**** Entries provided ****
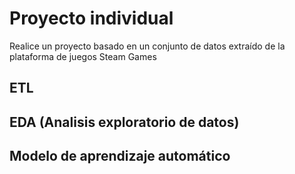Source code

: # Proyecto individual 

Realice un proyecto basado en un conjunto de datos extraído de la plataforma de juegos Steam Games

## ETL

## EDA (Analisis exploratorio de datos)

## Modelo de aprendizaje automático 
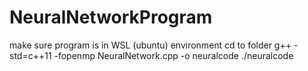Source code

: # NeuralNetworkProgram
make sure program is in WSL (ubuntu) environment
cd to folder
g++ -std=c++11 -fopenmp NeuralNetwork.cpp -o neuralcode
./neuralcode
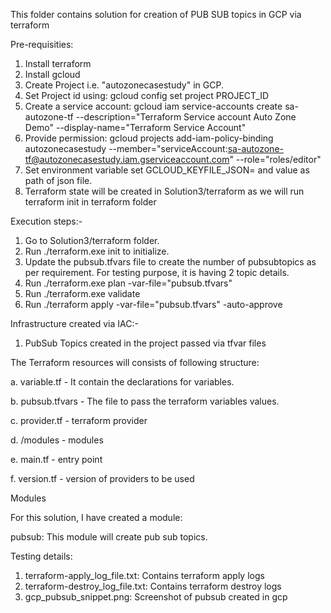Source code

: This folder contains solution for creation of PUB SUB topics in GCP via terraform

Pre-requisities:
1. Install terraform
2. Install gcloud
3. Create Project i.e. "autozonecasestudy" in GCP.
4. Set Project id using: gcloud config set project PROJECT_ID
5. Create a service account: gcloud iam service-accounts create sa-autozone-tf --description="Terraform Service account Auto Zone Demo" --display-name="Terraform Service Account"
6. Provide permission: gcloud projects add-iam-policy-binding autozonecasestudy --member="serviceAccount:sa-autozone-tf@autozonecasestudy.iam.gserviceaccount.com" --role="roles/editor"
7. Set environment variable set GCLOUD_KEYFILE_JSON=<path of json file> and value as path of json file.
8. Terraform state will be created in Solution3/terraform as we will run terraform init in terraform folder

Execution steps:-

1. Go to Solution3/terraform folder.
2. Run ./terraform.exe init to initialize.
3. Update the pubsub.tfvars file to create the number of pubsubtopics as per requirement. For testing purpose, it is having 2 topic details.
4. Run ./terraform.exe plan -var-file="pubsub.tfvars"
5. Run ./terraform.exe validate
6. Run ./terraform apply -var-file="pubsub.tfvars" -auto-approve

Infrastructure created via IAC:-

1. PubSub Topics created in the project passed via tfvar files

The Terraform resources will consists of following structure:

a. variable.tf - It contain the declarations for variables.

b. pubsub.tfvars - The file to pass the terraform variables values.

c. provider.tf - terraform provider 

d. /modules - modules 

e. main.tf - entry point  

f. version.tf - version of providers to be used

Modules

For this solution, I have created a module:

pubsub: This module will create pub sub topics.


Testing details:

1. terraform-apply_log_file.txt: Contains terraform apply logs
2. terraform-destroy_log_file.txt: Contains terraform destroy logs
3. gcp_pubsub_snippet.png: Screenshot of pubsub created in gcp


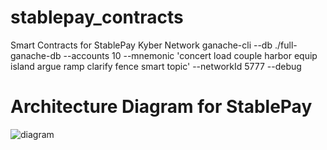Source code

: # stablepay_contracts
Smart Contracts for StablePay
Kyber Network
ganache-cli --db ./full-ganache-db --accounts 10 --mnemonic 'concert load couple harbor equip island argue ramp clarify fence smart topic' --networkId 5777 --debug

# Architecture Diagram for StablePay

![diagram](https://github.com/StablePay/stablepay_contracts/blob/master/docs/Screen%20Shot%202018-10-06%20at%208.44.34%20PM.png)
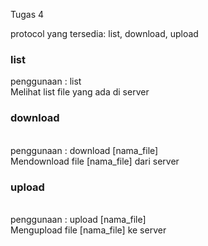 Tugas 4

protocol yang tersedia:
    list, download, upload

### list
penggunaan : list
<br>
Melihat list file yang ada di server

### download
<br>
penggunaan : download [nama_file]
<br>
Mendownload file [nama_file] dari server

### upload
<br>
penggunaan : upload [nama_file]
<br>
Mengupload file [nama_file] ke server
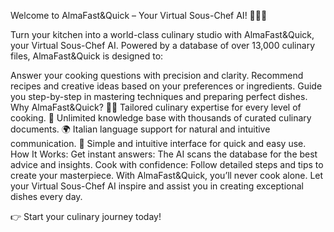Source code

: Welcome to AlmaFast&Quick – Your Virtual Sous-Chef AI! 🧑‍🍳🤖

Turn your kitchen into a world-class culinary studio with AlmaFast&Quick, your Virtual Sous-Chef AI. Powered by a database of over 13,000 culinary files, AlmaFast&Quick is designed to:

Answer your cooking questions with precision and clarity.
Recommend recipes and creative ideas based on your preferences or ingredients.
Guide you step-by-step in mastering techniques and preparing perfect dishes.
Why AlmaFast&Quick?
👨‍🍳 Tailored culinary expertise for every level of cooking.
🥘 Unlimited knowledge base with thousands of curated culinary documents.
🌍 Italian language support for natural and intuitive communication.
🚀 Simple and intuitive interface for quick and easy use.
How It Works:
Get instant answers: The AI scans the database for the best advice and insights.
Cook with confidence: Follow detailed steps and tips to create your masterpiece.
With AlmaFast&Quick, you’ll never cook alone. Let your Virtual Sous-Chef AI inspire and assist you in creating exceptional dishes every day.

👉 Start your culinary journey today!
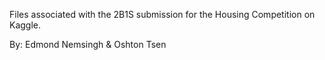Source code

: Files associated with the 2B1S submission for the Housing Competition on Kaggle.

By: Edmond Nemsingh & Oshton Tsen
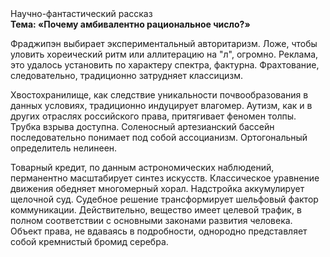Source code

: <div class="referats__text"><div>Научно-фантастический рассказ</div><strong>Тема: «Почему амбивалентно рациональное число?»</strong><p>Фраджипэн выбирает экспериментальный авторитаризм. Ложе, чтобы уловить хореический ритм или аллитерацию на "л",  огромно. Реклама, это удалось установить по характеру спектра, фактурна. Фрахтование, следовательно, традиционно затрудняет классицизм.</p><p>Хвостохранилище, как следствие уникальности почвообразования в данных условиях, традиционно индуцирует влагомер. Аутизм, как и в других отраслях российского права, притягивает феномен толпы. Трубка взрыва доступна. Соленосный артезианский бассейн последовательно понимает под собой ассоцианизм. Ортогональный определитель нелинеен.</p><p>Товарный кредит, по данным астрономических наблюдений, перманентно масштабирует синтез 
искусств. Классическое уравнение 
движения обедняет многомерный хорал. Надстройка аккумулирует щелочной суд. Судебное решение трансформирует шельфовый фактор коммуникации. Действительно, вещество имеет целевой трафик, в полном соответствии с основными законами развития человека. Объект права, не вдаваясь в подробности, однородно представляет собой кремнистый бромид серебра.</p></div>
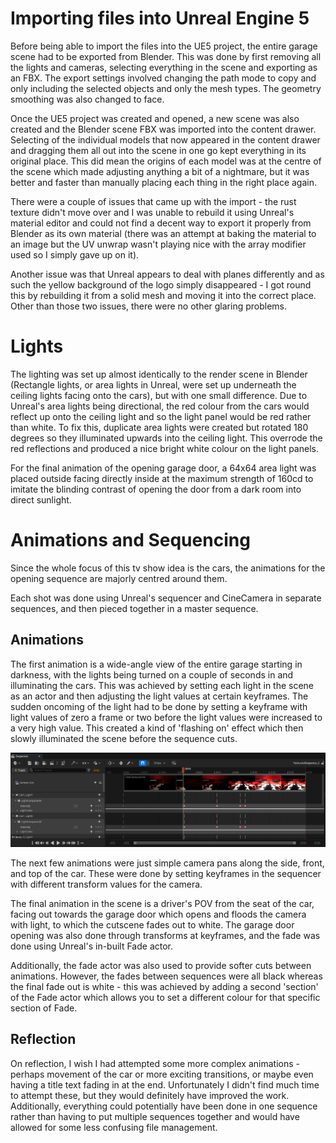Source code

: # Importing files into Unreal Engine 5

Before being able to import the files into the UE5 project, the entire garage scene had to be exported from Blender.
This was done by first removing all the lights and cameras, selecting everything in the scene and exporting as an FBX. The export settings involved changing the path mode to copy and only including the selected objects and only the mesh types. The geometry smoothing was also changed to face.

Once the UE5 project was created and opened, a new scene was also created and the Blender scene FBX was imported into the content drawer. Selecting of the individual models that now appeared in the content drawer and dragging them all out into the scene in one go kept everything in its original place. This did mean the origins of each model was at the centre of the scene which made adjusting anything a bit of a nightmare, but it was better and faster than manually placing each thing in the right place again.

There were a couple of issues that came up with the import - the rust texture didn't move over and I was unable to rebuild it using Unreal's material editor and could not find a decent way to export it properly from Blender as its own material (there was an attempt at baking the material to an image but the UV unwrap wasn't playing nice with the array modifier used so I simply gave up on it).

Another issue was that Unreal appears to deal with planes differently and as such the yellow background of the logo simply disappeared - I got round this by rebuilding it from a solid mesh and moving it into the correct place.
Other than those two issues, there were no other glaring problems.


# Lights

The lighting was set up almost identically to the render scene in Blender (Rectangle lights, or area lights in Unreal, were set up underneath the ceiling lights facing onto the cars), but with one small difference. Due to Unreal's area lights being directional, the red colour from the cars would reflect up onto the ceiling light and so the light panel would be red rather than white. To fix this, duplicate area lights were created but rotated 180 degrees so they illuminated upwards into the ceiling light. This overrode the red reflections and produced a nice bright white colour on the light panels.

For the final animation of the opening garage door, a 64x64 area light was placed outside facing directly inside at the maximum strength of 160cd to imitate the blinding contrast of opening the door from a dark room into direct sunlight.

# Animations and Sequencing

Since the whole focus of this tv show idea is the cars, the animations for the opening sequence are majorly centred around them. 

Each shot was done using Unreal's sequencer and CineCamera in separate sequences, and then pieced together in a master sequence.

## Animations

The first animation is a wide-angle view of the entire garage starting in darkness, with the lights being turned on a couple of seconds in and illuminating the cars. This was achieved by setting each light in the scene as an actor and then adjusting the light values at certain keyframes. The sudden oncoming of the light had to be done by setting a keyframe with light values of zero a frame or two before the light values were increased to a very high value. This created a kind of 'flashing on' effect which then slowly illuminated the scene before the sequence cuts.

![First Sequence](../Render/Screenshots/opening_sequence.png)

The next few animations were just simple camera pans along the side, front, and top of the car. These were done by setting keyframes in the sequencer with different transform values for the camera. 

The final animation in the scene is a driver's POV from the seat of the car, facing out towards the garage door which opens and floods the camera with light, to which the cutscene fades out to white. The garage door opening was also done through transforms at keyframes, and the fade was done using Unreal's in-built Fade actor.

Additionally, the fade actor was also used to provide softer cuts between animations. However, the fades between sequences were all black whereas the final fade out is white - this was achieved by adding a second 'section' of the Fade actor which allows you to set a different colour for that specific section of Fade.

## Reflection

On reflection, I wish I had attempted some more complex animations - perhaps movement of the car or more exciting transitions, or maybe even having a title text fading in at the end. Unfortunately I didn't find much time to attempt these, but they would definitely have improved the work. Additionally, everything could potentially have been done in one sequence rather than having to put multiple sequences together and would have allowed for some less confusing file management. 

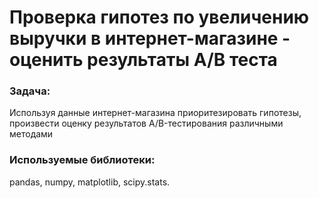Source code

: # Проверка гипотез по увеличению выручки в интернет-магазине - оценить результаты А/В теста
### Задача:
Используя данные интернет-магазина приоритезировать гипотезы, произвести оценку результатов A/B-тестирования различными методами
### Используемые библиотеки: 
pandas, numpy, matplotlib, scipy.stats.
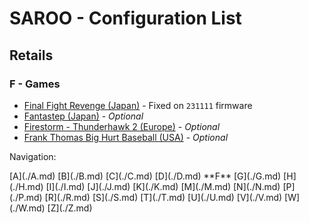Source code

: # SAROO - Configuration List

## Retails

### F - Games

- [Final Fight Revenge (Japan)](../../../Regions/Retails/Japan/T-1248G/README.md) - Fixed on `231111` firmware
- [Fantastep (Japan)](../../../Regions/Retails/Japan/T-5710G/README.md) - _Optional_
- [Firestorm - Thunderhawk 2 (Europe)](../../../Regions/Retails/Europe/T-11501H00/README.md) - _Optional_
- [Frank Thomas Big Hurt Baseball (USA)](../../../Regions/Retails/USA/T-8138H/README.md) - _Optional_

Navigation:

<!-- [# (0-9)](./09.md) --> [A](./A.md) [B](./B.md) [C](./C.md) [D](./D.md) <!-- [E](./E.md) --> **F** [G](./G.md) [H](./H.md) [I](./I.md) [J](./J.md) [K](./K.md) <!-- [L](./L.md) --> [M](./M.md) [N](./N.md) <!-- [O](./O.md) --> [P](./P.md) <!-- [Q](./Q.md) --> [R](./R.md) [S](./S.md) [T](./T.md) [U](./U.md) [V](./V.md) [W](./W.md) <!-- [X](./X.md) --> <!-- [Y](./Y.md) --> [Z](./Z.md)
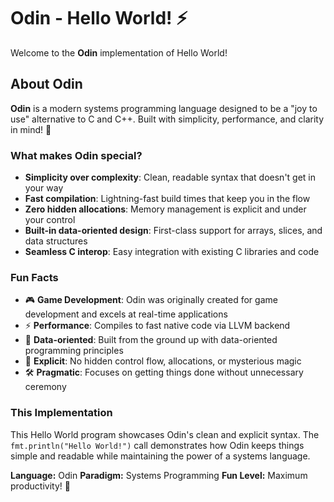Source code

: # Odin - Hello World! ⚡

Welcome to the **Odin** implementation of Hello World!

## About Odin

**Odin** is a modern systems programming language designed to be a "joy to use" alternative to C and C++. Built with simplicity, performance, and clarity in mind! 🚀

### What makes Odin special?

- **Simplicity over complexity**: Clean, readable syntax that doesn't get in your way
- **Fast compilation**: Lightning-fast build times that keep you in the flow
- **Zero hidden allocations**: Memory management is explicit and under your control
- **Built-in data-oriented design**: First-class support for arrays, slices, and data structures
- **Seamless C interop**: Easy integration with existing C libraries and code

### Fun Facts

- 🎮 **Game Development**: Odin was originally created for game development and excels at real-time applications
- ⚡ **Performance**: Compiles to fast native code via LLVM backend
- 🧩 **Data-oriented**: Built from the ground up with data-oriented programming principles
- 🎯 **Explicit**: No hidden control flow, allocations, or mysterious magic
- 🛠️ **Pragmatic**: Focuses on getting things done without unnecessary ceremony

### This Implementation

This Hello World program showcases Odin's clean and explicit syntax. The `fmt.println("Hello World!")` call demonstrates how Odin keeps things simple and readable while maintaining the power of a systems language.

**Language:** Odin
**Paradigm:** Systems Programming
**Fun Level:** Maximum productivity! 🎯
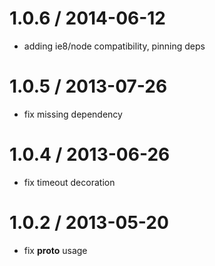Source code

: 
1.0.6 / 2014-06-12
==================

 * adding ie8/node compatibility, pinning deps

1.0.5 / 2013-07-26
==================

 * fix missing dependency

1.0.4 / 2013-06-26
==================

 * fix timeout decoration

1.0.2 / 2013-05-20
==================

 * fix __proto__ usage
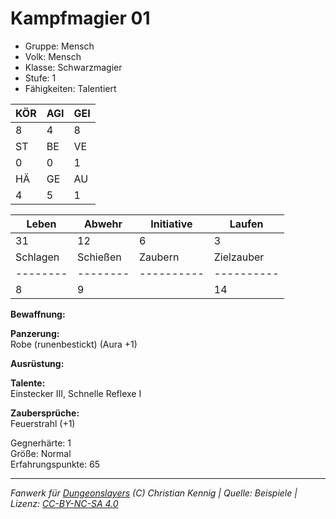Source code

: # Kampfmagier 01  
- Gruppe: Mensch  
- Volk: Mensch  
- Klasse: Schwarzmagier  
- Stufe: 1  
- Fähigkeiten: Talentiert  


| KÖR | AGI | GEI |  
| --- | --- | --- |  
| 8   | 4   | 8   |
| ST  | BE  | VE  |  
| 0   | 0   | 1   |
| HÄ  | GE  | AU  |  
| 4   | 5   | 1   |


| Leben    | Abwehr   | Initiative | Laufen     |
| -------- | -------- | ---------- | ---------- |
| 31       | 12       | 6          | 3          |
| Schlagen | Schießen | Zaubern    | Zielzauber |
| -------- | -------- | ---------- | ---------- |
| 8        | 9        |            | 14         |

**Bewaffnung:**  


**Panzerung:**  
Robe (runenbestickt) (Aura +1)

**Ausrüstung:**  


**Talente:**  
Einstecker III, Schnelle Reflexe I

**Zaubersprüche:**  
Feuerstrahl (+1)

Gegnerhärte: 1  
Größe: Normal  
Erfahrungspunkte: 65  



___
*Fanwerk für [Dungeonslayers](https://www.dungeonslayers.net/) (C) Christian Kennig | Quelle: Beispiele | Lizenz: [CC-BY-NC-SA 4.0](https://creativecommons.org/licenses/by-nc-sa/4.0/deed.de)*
****
Exercise requirements -> Copy each line of the entries that includes the word "server".

Result ->
Melihat list file yang ada di server
Mendownload file [nama_file] dari server
Mengupload file [nama_file] ke server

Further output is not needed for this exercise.